Iis Soekandar: Agustus 2025

Jumat, 22 Agustus 2025

Sekilas Tentang Ikan Koi

                                                                                      

          Buku ini saya pinjam di perpustakaan setelah kunjungan dari panti asuhan. Lama mengikuti serangkaian prosedur kunjungan bersama anak-anak panti dan para pengurusnya, gerah yang mendera akibat sinar matahari siang itu, sebelum pulang, saya dekati tanaman-tanaman di sisi kanan panti asuhan. Ternyata ada sebuah kolam. Ikan-ikannya berenang melenggak-lenggok dalam pancaran warna cerah merah, putih, dan hitam, yang banyak orang mengenalnya dengan baik: koi.

            “Ini kok tidak dipanen, padahal ikan-ikannya sudah besar-besar,” kata saya. Kolam yang tidak luas itu menjadi semakin sempit.

            “Ya, tidak dipanen. Memangnya lele, terus digoreng?” jawab teman yang berada di sebelah saya. Kami tertawa. Kami tidak pernah mendengar ikan koi digoreng. Dalam perjalanan pulang terlintas pertanyaan: Mungkin koi-koi itu dibiarkan hingga mati, setelah hidup, layaknya ikan-ikan, dalam hitungan beberapa tahun.

            Sebetulnya sudah terjawab kepenasaran saya pada bab pertama. Ikan koi tahan hidup sampai puluhan bahkan ratusan tahun. Sebagian orang percaya, ikan koi menyimpan banyak mistis dan berbagai macam feng shui. Namun, melihat gambar kaver, warna ikan koi mirip bendera Jepang, kelak setelah saya baca termasuk jenis tancho, dan harganya paling mahal, saya tertarik menuntaskannya.  
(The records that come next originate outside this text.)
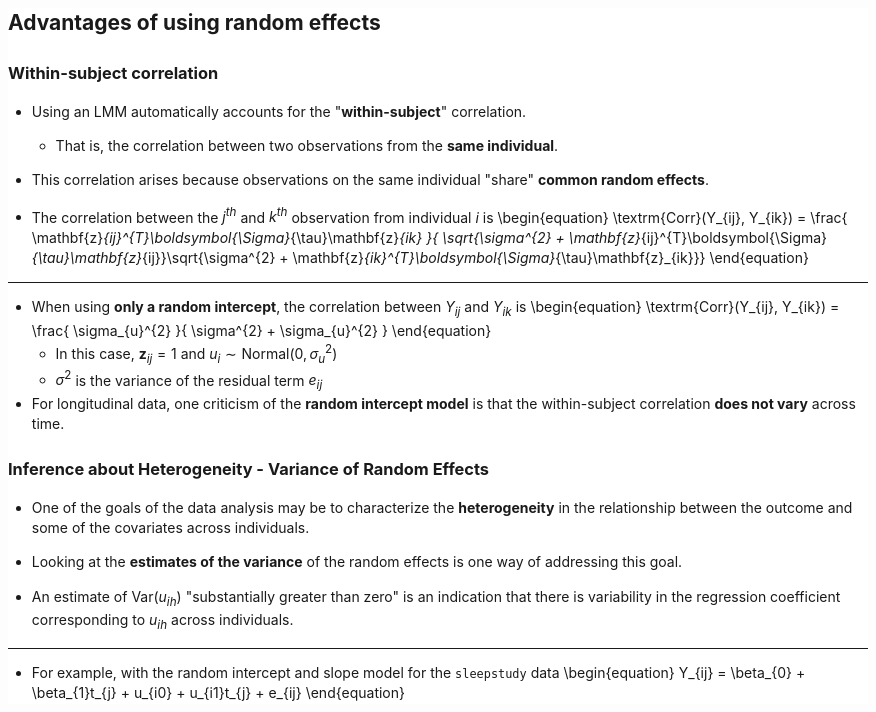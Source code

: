 ## Advantages of using random effects

### Within-subject correlation

-   Using an LMM automatically accounts for the "**within-subject**"
    correlation.

    -   That is, the correlation between two observations from the **same individual**.

-   This correlation arises because observations on the same individual
    "share" **common random effects**.

-   The correlation between the $j^{th}$ and $k^{th}$ observation from
    individual $i$ is \begin{equation}
    \textrm{Corr}(Y_{ij}, Y_{ik}) = \frac{ \mathbf{z}_{ij}^{T}\boldsymbol{\Sigma}_{\tau}\mathbf{z}_{ik}  }{ \sqrt{\sigma^{2} + \mathbf{z}_{ij}^{T}\boldsymbol{\Sigma}_{\tau}\mathbf{z}_{ij}}\sqrt{\sigma^{2} + \mathbf{z}_{ik}^{T}\boldsymbol{\Sigma}_{\tau}\mathbf{z}_{ik}}}
    \end{equation}

------------------------------------------------------------------------

-   When using **only a random intercept**, the correlation between
    $Y_{ij}$ and $Y_{ik}$ is \begin{equation}
    \textrm{Corr}(Y_{ij}, Y_{ik}) = \frac{ \sigma_{u}^{2}  }{ \sigma^{2} + \sigma_{u}^{2} }
    \end{equation}
    -   In this case, $\mathbf{z}_{ij} = 1$ and
        $u_{i} \sim \textrm{Normal}(0, \sigma_{u}^{2})$
    -   $\sigma^{2}$ is the variance of the residual term $e_{ij}$
-   For longitudinal data, one criticism of the **random intercept model**
    is that the within-subject correlation **does not vary** across
    time.

### Inference about Heterogeneity - Variance of Random Effects

-   One of the goals of the data analysis may be to characterize the
    **heterogeneity** in the relationship between the outcome and some
    of the covariates across individuals.

-   Looking at the **estimates of the variance** of the random effects
    is one way of addressing this goal.

-   An estimate of $\textrm{Var}( u_{ih} )$ "substantially greater than
    zero" is an indication that there is variability in the regression
    coefficient corresponding to $u_{ih}$ across individuals.

------------------------------------------------------------------------

-   For example, with the random intercept and slope model for the
    `sleepstudy` data 
    \begin{equation}
    Y_{ij} = \beta_{0} + \beta_{1}t_{j} + u_{i0} + u_{i1}t_{j} + e_{ij}
    \end{equation}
            Asal mula ikan koi dari Cina, sejak 2500 tahun lalu. Kaisar menghadiahi putranya ikan pada hari ulang tahunnya. Lalu ikan itu dinamai koi. Kemudian Jepang menyerbu Cina dan membawa ikan koi. Ikan koi dikembangkan warna merah dan putih dengan kualitas tinggi. Sehingga Jepang identik dengan koi, selain juga bonsai. Di sana ada bangunan dinamai koi. Ada juga kastil dikelilingi parit, yang identik ikan koi.

            Di Jepang, ikan koi terbagi dalam 13 garis keturunan. Penanam ikan koi berdasar corak warna. Tancho: corak merah di kepala, gordan: 5 corak merah, yordan: 4 corak warna merah, dll.

            Memelihara ikan koi tidak perlu kolam luas. Sebagian orang memelihara ikan koi di balkon, atau lantai atas rumah. Yang penting kualitas air terjaga. Sebab kualitas air memengaruhi warna ikan koi. Kolam tidak terkena hujan atau di bawah pohon. Air hujan dan sampah daun-daun memengaruhi kualitas air, begitupun saat memberi pakan. Musim panas ikan koi makan banyak. Musim hujan ikan koi makan sedikit sehingga jika diberi banyak pakan akan sisa dan menjadi sampah. Dan ikan koi senang diberi pakan yang mengambang.

            Ikan koi perlu dipantau. Ikan koi sehat berenang lincah dan bergerombol dengan rombongannya. Ikan koi sakit menyendiri, tidak memberi respon walaupun diberi rangsangan, misalnya disentuh, termasuk saat diberi makan. Ia dikarantina dan dirawat. Penanganan ikan koi sakit diobati dengan beberapa cara: direndam air yang telah diberi obat, disuntik, atau diberi obat melalui mulut, bergantung penyakitnya.

            Ikan koi bisa juga dilombakan, dengan perawatan khusus.

Tidak terasa dari keingintahuan sedikit, saya mengenal banyak ikan koi.

@@@


Jumat, 15 Agustus 2025

Satai Bumbon

                                                                                          

         Kedatangan kami di tempat penjual satai bersamaan dengan embusan angin dari arah barat, dengan desah suara keras, membawa debu-debu yang menampar wajah. Tapi kami tak menutupinya dengan benda apa pun, termasuk tisu, karena segera masuk ke tempat penjual satai lebih aman, yang jarak menuju ke pintunya dua langkah. Sinar matahari tak menyisakan bayangan bagi penduduk bumi.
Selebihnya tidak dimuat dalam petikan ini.